• [TASK BRIEF]:
Go line by line through the entries below and copy those containing the string "Services".

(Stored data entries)
◆ ◆ ◆

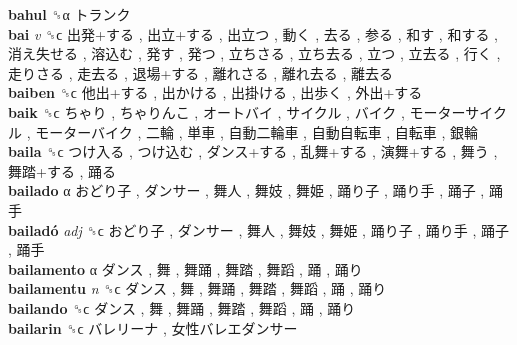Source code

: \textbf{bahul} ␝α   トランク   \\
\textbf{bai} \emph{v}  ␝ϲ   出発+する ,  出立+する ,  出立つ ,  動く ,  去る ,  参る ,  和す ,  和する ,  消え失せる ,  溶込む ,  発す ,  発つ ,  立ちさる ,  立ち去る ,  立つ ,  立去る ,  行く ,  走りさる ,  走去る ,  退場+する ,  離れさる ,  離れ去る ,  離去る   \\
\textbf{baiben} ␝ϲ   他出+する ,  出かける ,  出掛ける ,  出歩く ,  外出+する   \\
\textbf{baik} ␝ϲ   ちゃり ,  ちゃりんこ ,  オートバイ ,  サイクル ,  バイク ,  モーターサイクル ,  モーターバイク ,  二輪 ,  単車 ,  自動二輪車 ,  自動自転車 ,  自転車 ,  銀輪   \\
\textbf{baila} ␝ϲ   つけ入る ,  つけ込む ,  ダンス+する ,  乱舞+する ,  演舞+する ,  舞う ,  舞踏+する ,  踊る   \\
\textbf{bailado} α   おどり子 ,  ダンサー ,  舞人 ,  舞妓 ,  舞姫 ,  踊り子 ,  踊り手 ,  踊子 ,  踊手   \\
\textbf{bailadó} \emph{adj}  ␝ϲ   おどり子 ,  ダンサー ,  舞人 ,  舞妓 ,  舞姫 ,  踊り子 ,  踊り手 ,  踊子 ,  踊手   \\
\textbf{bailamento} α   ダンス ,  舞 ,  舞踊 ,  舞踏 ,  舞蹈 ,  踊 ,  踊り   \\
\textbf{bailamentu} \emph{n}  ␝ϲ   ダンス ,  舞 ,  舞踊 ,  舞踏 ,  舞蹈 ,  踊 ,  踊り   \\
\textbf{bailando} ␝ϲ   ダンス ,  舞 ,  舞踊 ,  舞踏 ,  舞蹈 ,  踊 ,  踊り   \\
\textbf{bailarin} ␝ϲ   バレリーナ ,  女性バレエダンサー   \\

◆ ◆ ◆

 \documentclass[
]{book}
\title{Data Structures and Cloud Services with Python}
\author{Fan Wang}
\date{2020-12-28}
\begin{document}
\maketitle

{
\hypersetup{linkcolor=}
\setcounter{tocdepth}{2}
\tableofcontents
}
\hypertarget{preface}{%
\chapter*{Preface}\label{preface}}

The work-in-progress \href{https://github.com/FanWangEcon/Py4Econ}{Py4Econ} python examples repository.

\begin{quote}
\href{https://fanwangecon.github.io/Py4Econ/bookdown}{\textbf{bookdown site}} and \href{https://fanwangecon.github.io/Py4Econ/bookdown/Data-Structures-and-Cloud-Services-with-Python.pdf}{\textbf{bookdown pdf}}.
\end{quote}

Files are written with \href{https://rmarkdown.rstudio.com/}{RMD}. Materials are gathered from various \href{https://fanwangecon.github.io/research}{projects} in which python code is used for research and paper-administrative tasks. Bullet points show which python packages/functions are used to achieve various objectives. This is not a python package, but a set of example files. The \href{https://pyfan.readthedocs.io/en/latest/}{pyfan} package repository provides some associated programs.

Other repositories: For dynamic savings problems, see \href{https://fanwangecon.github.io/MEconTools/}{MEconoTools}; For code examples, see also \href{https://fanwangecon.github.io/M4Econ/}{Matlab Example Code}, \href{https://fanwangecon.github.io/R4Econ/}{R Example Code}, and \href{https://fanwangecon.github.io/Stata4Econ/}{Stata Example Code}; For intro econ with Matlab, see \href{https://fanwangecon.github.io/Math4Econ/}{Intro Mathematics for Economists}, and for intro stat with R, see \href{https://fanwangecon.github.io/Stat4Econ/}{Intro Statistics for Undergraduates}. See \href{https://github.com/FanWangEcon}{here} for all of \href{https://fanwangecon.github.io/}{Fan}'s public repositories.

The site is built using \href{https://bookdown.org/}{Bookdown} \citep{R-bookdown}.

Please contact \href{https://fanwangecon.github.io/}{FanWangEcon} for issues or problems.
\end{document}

◆ ◆ ◆

• [THE COMPLETED TASK]:
\title{Data Structures and Cloud Services with Python}
\href{https://fanwangecon.github.io/Py4Econ/bookdown}{\textbf{bookdown site}} and \href{https://fanwangecon.github.io/Py4Econ/bookdown/Data-Structures-and-Cloud-Services-with-Python.pdf}{\textbf{bookdown pdf}}.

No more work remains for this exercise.